Professor Alex Sharpe: Scary Monsters: the Hopeful Undecidability of David Bowie (1947-2016)

Event date: 
Monday 5 June to Tuesday 6 June
Time: 
18:00
Location: 
Screening Room (G.04) 50 George Square

5th June 2017

18.00 – 20.00

Cantre for Law and Society Annual Lecture

Scary Monsters: the Hopeful Undecidability of David Bowie (1947-2016)

Professor Alex Sharpe

https://cls-annual-lecture.eventbrite.co.uk

 

The lecture will be about three things: Monsters, Hope and one of the most significant artists of the 20th century, David Bowie. Monsters, because the monster is the outsider template par excellence. Hope, because monsters are quintessentially hopeful. Bowie, because he is the monster writ large. Of all the figures within popular culture, few embody the monster quite like David Bowie.

The lecture will first set some parameters for thinking about monsters, for not all scary creatures are monsters. In doing so, the lecture will draw, in particular, on the work of Michel Foucault and George Canguilhem. Once the theoretical ground has been laid for an analytically precise understanding of the monster, the lecture will consider their intrinsic hopefulness, something which Foucault and Canguilhem neglect.

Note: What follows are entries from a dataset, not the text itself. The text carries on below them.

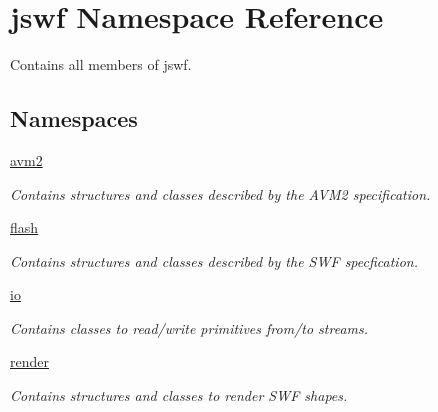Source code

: \hypertarget{namespacejswf}{\section{jswf Namespace Reference}
\label{namespacejswf}
}


Contains all members of jswf.  


\subsection*{Namespaces}
\begin{DoxyCompactItemize}
\item 
 \hyperlink{namespacejswf_1_1avm2}{avm2}
\begin{DoxyCompactList}\small\item\em Contains structures and classes described by the A\+V\+M2 specification. \end{DoxyCompactList}\item 
 \hyperlink{namespacejswf_1_1flash}{flash}
\begin{DoxyCompactList}\small\item\em Contains structures and classes described by the S\+W\+F specfication. \end{DoxyCompactList}\item 
 \hyperlink{namespacejswf_1_1io}{io}
\begin{DoxyCompactList}\small\item\em Contains classes to read/write primitives from/to streams. \end{DoxyCompactList}\item 
 \hyperlink{namespacejswf_1_1render}{render}
\begin{DoxyCompactList}\small\item\em Contains structures and classes to render S\+W\+F shapes. \end{DoxyCompactList}\end{DoxyCompactItemize}
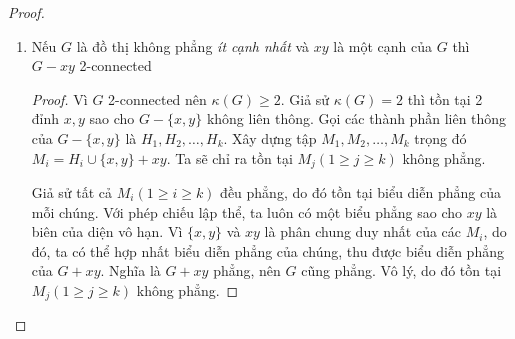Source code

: \begin{proof}
\begin{enumerate}
\begin{proof}
\begin{figure}[H]
                      \caption*{Ví dụ phép chiếu lập thể từ mặt cầu đến mặt phẳng }
                  \end{figure}
                  Vậy, nếu $G$ là đồ thị không phẳng cực tiểu thì $G$ 2-connected.

              \end{proof}

        \item Nếu $G$ là đồ thị không phẳng \textit{ít cạnh nhất} và $xy$ là một cạnh của $G$ thì $G-xy$ 2-connected
              \begin{proof}
                  Vì $G$ 2-connected nên $\kappa(G) \geq 2$. Giả sử $\kappa(G) =2$ thì tồn tại 2 đỉnh $x,y$ sao cho $G-\{x,y\}$ không liên thông.
                  Gọi các thành phần liên thông của $G-\{x,y\}$ là $H_1, H_2, \ldots,H_k$. Xây dựng tập $M_1,M_2,\ldots,M_k$ trọng đó $M_i=H_i \cup \{x,y\} +xy$.
                  Ta sẽ chỉ ra tồn tại $M_j (1 \geq j \geq k)$ không phẳng.

                  Giả sử tất cả $M_i (1 \geq i \geq k)$ đều phẳng, do đó tồn tại biểu diễn phẳng của mỗi chúng. Với phép chiếu lập thể, ta luôn có một biểu phẳng sao cho $xy$ là biên của diện vô hạn.
                  Vì $\{x,y\}$ và $xy$ là phân chung duy nhất của các $M_i$, do đó, ta có thể hợp nhất biểu diễn phẳng của chúng, thu được biểu diễn phẳng của $G+xy$.
                  Nghĩa là $G+xy$ phẳng, nên $G$ cũng phẳng. Vô lý, do đó tồn tại $M_j (1 \geq j \geq k)$ không phẳng.


\end{proof}
\end{enumerate}
\end{proof}
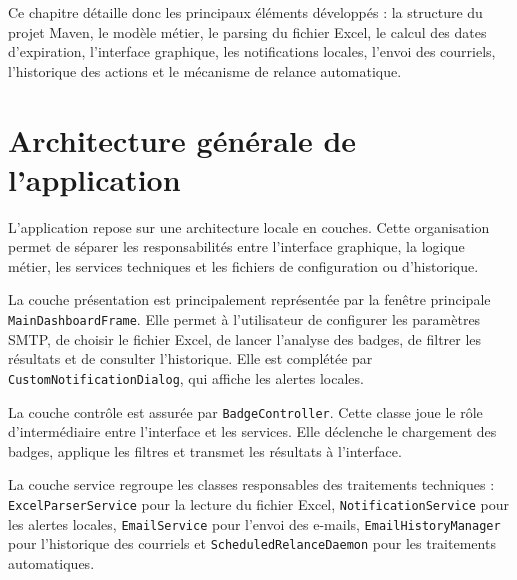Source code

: \documentclass[12pt,a4paper,openany]{report}
\begin{document}
Ce chapitre détaille donc les principaux éléments développés : la structure du
projet Maven, le modèle métier, le parsing du fichier Excel, le calcul des dates
d'expiration, l'interface graphique, les notifications locales, l'envoi des
courriels, l'historique des actions et le mécanisme de relance automatique.

\section{Architecture générale de l'application}

L'application repose sur une architecture locale en couches. Cette organisation
permet de séparer les responsabilités entre l'interface graphique, la logique
métier, les services techniques et les fichiers de configuration ou d'historique.

La couche présentation est principalement représentée par la fenêtre principale
\texttt{MainDashboardFrame}. Elle permet à l'utilisateur de configurer les
paramètres SMTP, de choisir le fichier Excel, de lancer l'analyse des badges, de
filtrer les résultats et de consulter l'historique. Elle est complétée par
\texttt{CustomNotificationDialog}, qui affiche les alertes locales.

La couche contrôle est assurée par \texttt{BadgeController}. Cette classe joue le
rôle d'intermédiaire entre l'interface et les services. Elle déclenche le
chargement des badges, applique les filtres et transmet les résultats à
l'interface.

La couche service regroupe les classes responsables des traitements techniques :
\texttt{ExcelParserService} pour la lecture du fichier Excel,
\texttt{NotificationService} pour les alertes locales, \texttt{EmailService} pour
l'envoi des e-mails, \texttt{EmailHistoryManager} pour l'historique des courriels
et \texttt{ScheduledRelanceDaemon} pour les traitements automatiques.
\end{document}
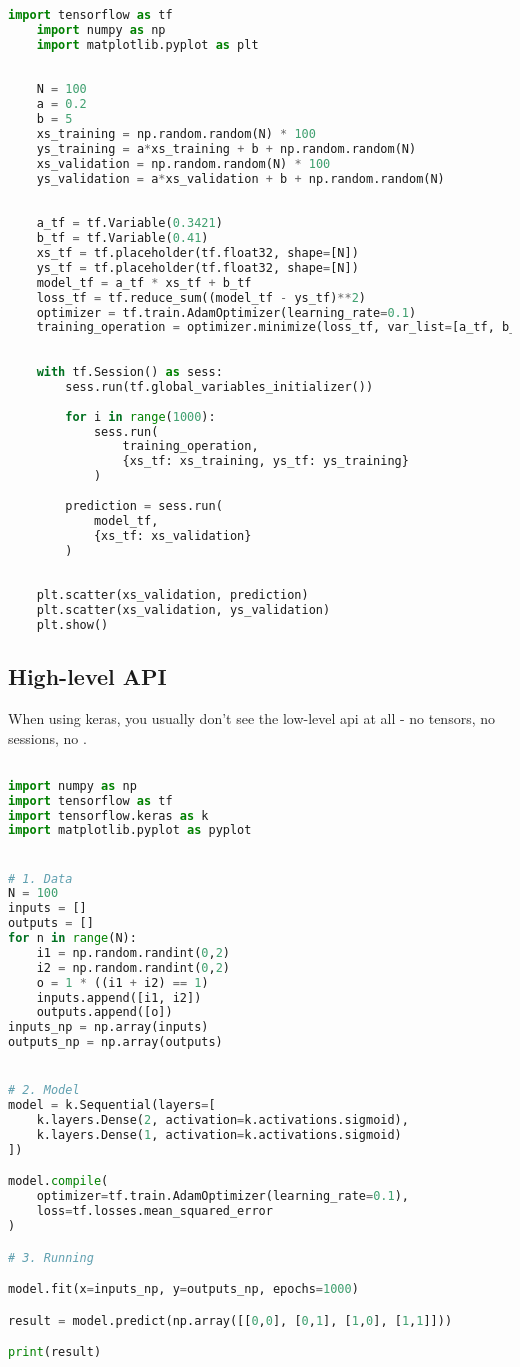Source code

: \begin{lstlisting}[language=python]
    import tensorflow as tf
    import numpy as np
    import matplotlib.pyplot as plt
    
    
    N = 100
    a = 0.2
    b = 5
    xs_training = np.random.random(N) * 100
    ys_training = a*xs_training + b + np.random.random(N)
    xs_validation = np.random.random(N) * 100
    ys_validation = a*xs_validation + b + np.random.random(N)
    
    
    a_tf = tf.Variable(0.3421)
    b_tf = tf.Variable(0.41)
    xs_tf = tf.placeholder(tf.float32, shape=[N])
    ys_tf = tf.placeholder(tf.float32, shape=[N])
    model_tf = a_tf * xs_tf + b_tf
    loss_tf = tf.reduce_sum((model_tf - ys_tf)**2)
    optimizer = tf.train.AdamOptimizer(learning_rate=0.1)
    training_operation = optimizer.minimize(loss_tf, var_list=[a_tf, b_tf])
    
    
    with tf.Session() as sess:
        sess.run(tf.global_variables_initializer())
    
        for i in range(1000):
            sess.run(
                training_operation, 
                {xs_tf: xs_training, ys_tf: ys_training}
            )
    
        prediction = sess.run(
            model_tf, 
            {xs_tf: xs_validation}
        )
    
    
    plt.scatter(xs_validation, prediction)
    plt.scatter(xs_validation, ys_validation)
    plt.show()

\end{lstlisting}

\subsection{High-level API}

When using keras, you usually don't see the low-level api at all - no tensors, no sessions, no .

\begin{lstlisting}[language=python]

import numpy as np
import tensorflow as tf
import tensorflow.keras as k
import matplotlib.pyplot as pyplot


# 1. Data
N = 100
inputs = []
outputs = []
for n in range(N):
    i1 = np.random.randint(0,2)
    i2 = np.random.randint(0,2)
    o = 1 * ((i1 + i2) == 1)
    inputs.append([i1, i2])
    outputs.append([o])
inputs_np = np.array(inputs)
outputs_np = np.array(outputs)


# 2. Model
model = k.Sequential(layers=[
    k.layers.Dense(2, activation=k.activations.sigmoid),
    k.layers.Dense(1, activation=k.activations.sigmoid)
])

model.compile(
    optimizer=tf.train.AdamOptimizer(learning_rate=0.1),
    loss=tf.losses.mean_squared_error
)

# 3. Running

model.fit(x=inputs_np, y=outputs_np, epochs=1000)

result = model.predict(np.array([[0,0], [0,1], [1,0], [1,1]]))

print(result)



\end{lstlisting}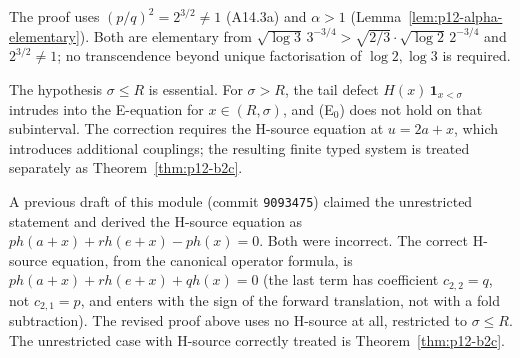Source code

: \begin{remark}
\label{rem:p12-b2b-inputs}
The proof uses $(p/q)^2 = 2^{3/2} \ne 1$ (A14.3a) and
$\alpha > 1$ (Lemma~\ref{lem:p12-alpha-elementary}).  Both are
elementary from $\sqrt{\log 3}\, 3^{-3/4} > \sqrt{2/3}\cdot\sqrt{\log 2}\, 2^{-3/4}$
and $2^{3/2} \ne 1$; no transcendence beyond unique factorisation of
$\log 2, \log 3$ is required.
\end{remark}

\begin{remark}\label{rem:p12-b2b-restricted-scope}
The hypothesis $\sigma \le R$ is essential.  For $\sigma > R$, the
tail defect $H(x)\,\mathbf 1_{x<\sigma}$ intrudes into the E-equation
for $x \in (R, \sigma)$, and (E$_0$) does not hold on
that subinterval.  The correction requires the H-source equation at
$u = 2a + x$, which introduces additional couplings; the resulting
finite typed system is treated separately as
Theorem~\ref{thm:p12-b2c}.
\end{remark}

\begin{remark}
\label{rem:p12-b2b-correction}
A previous draft of this module (commit \texttt{9093475}) claimed the
unrestricted statement and derived the H-source equation as
$p h(a+x) + r h(e+x) - p h(x) = 0$.  Both were incorrect.  The
correct H-source equation, from the canonical operator formula, is
$p h(a+x) + r h(e+x) + q h(x) = 0$ (the last term has coefficient $c_{2,2}
= q$, not $c_{2,1} = p$, and enters with the sign of the forward
translation, not with a fold subtraction).  The revised proof above
uses no H-source at all, restricted to $\sigma \le R$.  The
unrestricted case with H-source correctly treated is
Theorem~\ref{thm:p12-b2c}.
\end{remark}
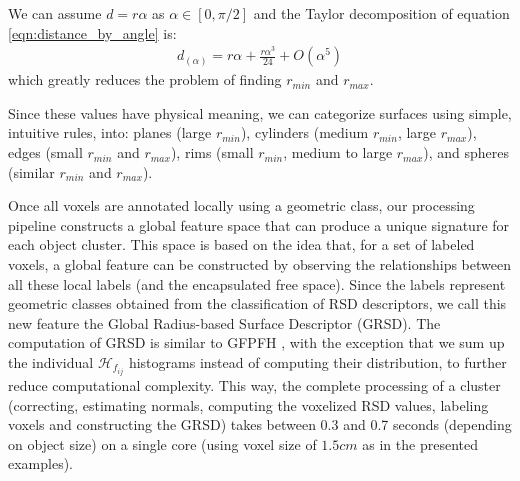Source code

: \documentclass[conference]{sty/IEEEtran}
\def\cH{\mathcal{H}}
\begin{document}
We can assume $d = r \alpha$ as $\alpha \in [0,\pi/2]$ and the Taylor
decomposition of equation \ref{eqn:distance_by_angle} is:
\begin{align}
\label{eqn:taylor}
  d_{(\alpha)} = r \alpha + \frac{r \alpha^3}{24} + O(\alpha^5)
\end{align}
which greatly reduces the problem of finding $r_{min}$ and $r_{max}$.

Since these values have physical meaning, we can categorize surfaces using
simple, intuitive rules, into: planes (large $r_{min}$), cylinders (medium $r_{min}$,
large $r_{max}$), edges (small $r_{min}$ and $r_{max}$), rims (small $r_{min}$,
medium to large $r_{max}$), and spheres (similar $r_{min}$ and $r_{max}$).

Once all voxels are annotated locally using a geometric class, our
processing pipeline constructs a global feature space that can
produce a unique signature for each object cluster.  This space is
based on the idea that, for a set of labeled voxels, a
global feature can be constructed by observing the relationships between all
these local labels (and the encapsulated free space).
Since the labels represent geometric classes obtained
from the classification of RSD descriptors, we call this new feature the
Global Radius-based Surface Descriptor (GRSD).
The computation of GRSD is similar to GFPFH \cite{Rusu09ICCV-WS}, with the
exception that we sum up the individual $\cH_{f_{ij}}$ histograms instead of
computing their distribution, to further reduce computational complexity. This way,
the complete processing of a cluster (correcting, estimating normals,
computing the voxelized RSD values, labeling voxels and constructing the
GRSD) takes between 0.3 and 0.7 seconds (depending on object size) on a
single core (using voxel size of $1.5cm$ as in the presented examples).
\end{document}
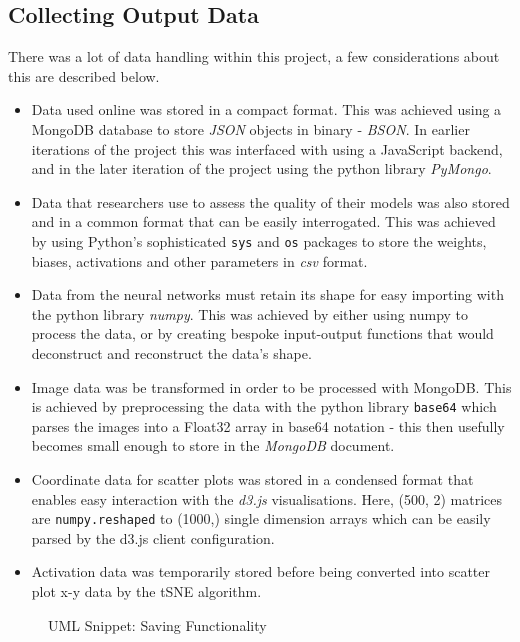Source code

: \documentclass[a4paper,11pt,titlepage]{article}
\begin{document}
\subsection{Collecting Output Data}
	There was a lot of data handling within this project, a few considerations about this are described below.
	\begin{itemize}
		\item Data used online was stored in a compact format. This was achieved using a MongoDB database to store \textit{JSON} objects in binary - \textit{BSON}. In earlier iterations of the project this was interfaced with using a JavaScript backend, and in the later iteration of the project using the python library \textit{PyMongo}.
		\item Data that researchers use to assess the quality of their models was also stored and in a common format that can be easily interrogated. This was achieved by using Python's sophisticated \texttt{sys} and \texttt{os} packages to store the weights, biases, activations and other parameters in \textit{csv} format.
		\item Data from the neural networks must retain its shape for easy importing with the python library \textit{numpy}. This was achieved by either using numpy to process the data, or by creating bespoke input-output functions that would deconstruct and reconstruct the data's shape.
		\item Image data was be transformed in order to be processed with MongoDB. This is achieved by preprocessing the data with the python library \texttt{base64} which parses the images into a Float32 array in base64 notation - this then usefully becomes small enough to store in the \textit{MongoDB} document.
		\item Coordinate data for scatter plots was stored in a condensed format that enables easy interaction with the \textit{d3.js} visualisations. Here, (500, 2) matrices are \texttt{numpy.reshaped} to (1000,) single dimension arrays which can be easily parsed by the d3.js client configuration.
		\item Activation data was temporarily stored before being converted into scatter plot x-y data by the tSNE algorithm.
	\end{itemize}
		
	\begin{figure}[H]
    			\caption{UML Snippet: Saving Functionality}%
	\end{figure}		
	
\end{document}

The lecture will then turn to counter-cultural icon, sublime anti-hero and provocateur, David Bowie, in order to think through some key categorical distinctions which the monster brings to crisis. In particular, and through Bowie, we will journey through the territory of sex, gender and sexuality; human/animal hybridity, and the sacred and profane.

So roll up for the mother of monsters. The lecture promises to be many things, and certainly theoretically rich and an audio-visual feast. What it will not be is dull. Turn and face the strange … ch-ch- changes …

 

About the Speaker:

Professor Alex Sharpe (Law Professor, Keele University)

Alex is a Law Professor at Keele University (2004 - present) https://www.keele.ac.uk/law/people/academicstaff/alexsharpe/ and a door tenant at Garden Court Chambers, London https://www.gardencourtchambers.co.uk/barrister/alex-sharpe/ She also holds an Adjunct Chair at the Crime and Justice Research Centre, Queensland University of Technology (2014 -). She is a social and legal theorist, legal historian and gender, sexuality and the law scholar and activist. She has been writing about transgender/law issues for over twenty years and is extensively published on this subject and others. Her publications include:Transgender Jurisprudence: Dysphoric Bodies of Law (Cavendish, 2002); Foucault’s Monsters and the Challenge of Law (Routledge, 2010) and, most recently, Sexual Intimacy, Gender Identity and Fraud: Reframing the Legal & Ethical Debate (Routledge, forthcoming).

Alex sits on the International Legal Committee of WPATH (World Professional Association of Transgender Health), a law reform body which makes amicus curiae interventions in litigation worldwide, and on Amnesty International’s Expert Committee on the Criminalisation of Sexual and Reproductive Conduct. She regularly advises government departments, members of parliament, law firms and public interest advocacy organisations both in the UK and overseas concerning trans/law issues, and has been cited judicially including by US and Australian courts, as well as by the European Court of Human Rights.

She is also a massive David Bowie fan, and especially appreciative of his Mozart years (1971-1977).